• [TASK DIRECTIONS]
Your job is to set down the stretch of entries that opens with the line containing "Open in Browser: Navigate" and closes with the line containing "Feel free to". Keep both end lines, copy each exactly, and add nothing.

• [DATA SHOWN]
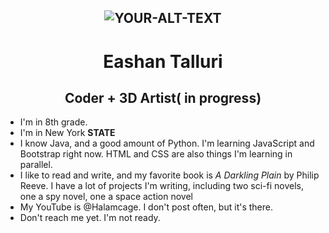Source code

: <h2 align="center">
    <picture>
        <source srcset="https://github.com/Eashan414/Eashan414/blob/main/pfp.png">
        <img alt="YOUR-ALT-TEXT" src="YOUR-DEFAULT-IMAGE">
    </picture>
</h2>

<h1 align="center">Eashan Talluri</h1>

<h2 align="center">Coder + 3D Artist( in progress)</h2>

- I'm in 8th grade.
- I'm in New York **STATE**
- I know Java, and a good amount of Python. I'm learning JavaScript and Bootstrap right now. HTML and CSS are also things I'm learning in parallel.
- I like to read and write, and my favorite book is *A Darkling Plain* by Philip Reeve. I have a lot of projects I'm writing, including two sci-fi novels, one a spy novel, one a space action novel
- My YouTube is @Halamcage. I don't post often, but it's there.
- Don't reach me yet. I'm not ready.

---

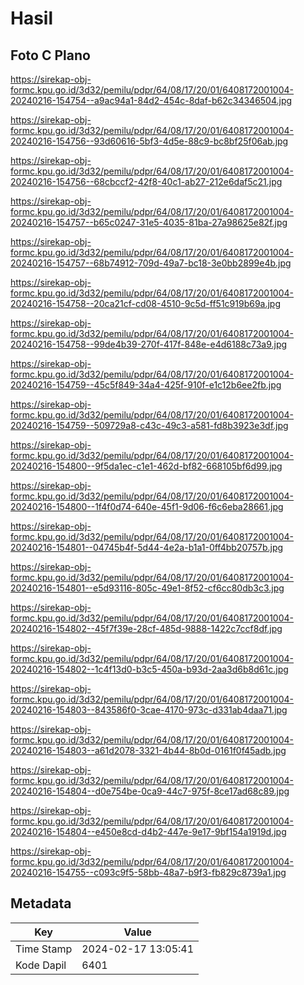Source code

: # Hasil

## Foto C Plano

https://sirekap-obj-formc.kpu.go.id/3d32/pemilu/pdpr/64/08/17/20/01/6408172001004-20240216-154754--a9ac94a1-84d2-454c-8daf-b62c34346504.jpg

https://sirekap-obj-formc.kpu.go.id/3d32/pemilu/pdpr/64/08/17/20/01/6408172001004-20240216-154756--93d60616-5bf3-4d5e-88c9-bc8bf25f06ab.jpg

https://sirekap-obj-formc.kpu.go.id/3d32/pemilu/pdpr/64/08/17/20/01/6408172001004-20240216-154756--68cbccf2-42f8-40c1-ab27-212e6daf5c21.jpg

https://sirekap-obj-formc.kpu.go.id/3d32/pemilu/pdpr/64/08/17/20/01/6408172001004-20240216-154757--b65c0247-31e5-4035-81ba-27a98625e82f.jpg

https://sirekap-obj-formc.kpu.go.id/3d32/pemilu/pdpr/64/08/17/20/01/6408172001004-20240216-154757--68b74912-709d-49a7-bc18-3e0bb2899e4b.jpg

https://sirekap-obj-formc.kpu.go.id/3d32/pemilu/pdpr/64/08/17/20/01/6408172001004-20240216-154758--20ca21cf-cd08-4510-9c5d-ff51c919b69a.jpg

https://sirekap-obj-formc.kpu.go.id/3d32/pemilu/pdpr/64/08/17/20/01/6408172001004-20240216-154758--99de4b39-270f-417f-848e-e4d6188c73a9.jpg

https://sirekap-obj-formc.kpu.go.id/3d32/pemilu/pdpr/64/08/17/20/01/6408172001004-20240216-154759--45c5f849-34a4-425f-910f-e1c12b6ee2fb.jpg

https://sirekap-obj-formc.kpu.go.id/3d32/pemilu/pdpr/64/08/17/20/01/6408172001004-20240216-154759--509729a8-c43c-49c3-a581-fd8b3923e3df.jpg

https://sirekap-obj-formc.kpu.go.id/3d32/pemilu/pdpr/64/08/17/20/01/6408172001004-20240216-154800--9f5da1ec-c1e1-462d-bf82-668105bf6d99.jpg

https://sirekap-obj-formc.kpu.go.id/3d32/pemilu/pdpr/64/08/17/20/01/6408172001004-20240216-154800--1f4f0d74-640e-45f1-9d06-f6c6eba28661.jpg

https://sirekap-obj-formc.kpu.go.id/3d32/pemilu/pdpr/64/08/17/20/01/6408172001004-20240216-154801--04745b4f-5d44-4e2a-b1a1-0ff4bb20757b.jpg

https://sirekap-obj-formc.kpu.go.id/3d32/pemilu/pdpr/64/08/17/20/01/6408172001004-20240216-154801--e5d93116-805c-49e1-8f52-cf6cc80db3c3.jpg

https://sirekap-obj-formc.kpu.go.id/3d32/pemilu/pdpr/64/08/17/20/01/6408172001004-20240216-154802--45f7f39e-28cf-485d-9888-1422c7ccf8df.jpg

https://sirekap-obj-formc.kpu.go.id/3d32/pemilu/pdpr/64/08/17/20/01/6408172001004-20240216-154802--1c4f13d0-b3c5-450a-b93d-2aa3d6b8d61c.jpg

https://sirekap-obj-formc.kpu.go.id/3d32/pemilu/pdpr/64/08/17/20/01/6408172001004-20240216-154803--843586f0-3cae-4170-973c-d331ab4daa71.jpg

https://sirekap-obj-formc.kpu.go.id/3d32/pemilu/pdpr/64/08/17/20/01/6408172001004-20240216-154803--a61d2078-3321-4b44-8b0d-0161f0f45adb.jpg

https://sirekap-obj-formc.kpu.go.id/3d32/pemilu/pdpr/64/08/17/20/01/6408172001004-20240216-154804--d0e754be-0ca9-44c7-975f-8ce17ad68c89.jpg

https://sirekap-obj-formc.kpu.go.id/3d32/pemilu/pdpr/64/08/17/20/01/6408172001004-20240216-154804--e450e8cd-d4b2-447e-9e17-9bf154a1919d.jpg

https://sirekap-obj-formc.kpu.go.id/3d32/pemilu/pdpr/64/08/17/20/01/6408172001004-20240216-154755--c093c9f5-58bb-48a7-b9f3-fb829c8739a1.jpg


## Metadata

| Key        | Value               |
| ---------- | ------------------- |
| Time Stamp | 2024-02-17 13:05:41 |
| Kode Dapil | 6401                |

---

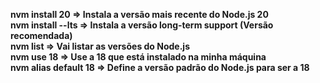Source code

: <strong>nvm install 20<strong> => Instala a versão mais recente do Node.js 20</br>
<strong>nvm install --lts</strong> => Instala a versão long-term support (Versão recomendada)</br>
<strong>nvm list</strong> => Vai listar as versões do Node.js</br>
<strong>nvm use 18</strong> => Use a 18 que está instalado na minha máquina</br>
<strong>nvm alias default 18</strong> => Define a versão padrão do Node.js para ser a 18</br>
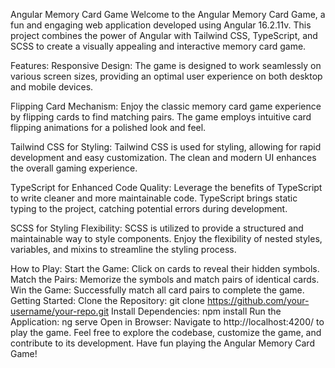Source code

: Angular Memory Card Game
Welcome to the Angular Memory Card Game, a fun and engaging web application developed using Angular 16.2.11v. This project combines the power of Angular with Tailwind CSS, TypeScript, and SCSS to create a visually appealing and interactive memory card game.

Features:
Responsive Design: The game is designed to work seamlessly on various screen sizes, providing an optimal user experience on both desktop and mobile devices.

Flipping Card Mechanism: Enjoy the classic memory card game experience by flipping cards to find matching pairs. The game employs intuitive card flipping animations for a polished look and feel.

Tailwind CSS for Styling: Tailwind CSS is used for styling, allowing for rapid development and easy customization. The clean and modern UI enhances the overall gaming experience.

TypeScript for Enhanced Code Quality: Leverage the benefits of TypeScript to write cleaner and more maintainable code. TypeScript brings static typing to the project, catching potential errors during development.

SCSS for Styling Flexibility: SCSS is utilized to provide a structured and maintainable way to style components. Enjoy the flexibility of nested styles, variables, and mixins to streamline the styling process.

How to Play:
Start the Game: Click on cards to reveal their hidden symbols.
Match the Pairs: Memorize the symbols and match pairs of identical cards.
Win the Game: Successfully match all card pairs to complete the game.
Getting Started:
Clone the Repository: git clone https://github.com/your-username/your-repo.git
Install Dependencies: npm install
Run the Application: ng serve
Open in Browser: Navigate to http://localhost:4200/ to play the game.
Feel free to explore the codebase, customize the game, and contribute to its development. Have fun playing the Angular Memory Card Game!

• [FINISHED TASK]
Open in Browser: Navigate to http://localhost:4200/ to play the game.
Feel free to explore the codebase, customize the game, and contribute to its development. Have fun playing the Angular Memory Card Game!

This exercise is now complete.